GOAL OF THE EXERCISE:
Please return every line in the entries below with the word "needs" in it.

EXCERPTED RECORDS:
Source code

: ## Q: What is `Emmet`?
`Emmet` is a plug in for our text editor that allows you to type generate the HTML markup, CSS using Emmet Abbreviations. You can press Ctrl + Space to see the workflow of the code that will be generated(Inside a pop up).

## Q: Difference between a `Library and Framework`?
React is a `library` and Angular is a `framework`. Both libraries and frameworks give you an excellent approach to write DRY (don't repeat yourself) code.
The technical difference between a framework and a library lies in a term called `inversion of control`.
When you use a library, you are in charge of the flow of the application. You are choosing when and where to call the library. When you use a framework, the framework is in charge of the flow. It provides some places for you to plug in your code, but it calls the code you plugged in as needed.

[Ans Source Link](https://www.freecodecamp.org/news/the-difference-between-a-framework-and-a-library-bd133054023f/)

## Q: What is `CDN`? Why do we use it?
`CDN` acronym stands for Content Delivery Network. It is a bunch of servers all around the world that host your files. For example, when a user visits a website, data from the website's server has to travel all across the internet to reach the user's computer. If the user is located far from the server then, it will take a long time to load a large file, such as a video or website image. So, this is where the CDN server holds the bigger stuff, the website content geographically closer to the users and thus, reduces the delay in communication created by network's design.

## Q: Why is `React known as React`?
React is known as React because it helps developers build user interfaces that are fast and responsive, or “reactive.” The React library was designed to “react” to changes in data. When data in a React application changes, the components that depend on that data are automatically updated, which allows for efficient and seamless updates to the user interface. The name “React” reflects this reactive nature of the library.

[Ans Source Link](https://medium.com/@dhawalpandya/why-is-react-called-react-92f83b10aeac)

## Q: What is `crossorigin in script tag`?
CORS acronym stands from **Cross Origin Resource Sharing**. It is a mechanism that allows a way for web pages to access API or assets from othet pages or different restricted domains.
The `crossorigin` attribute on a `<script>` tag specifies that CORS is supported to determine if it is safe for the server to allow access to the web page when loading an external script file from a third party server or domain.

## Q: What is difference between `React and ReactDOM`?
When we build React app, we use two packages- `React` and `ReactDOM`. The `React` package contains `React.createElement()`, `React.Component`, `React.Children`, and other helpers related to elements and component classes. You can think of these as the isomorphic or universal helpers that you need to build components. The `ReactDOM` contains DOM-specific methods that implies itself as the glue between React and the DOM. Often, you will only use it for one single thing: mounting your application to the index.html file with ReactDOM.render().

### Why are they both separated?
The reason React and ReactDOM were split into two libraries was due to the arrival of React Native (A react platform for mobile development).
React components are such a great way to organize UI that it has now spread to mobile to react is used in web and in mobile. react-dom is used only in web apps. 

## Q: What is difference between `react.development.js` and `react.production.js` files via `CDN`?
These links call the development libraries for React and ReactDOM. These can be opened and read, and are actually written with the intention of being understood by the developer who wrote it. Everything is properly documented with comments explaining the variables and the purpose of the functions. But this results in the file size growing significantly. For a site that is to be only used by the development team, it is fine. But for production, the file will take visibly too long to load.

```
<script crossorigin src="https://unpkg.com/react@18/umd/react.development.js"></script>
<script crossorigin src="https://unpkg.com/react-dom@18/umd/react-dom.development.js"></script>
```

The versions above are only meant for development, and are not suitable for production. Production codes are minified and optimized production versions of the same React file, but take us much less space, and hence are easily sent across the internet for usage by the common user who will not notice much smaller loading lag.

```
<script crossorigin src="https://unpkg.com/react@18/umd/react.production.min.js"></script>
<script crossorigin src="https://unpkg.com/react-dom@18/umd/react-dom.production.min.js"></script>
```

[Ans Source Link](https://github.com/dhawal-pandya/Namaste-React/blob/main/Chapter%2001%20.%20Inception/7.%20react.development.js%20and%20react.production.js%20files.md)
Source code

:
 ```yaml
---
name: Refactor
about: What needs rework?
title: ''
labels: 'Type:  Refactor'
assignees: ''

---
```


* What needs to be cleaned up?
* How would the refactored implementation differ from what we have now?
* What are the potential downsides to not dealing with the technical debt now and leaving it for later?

TASK RESPONSE:
about: What needs rework?
* What needs to be cleaned up?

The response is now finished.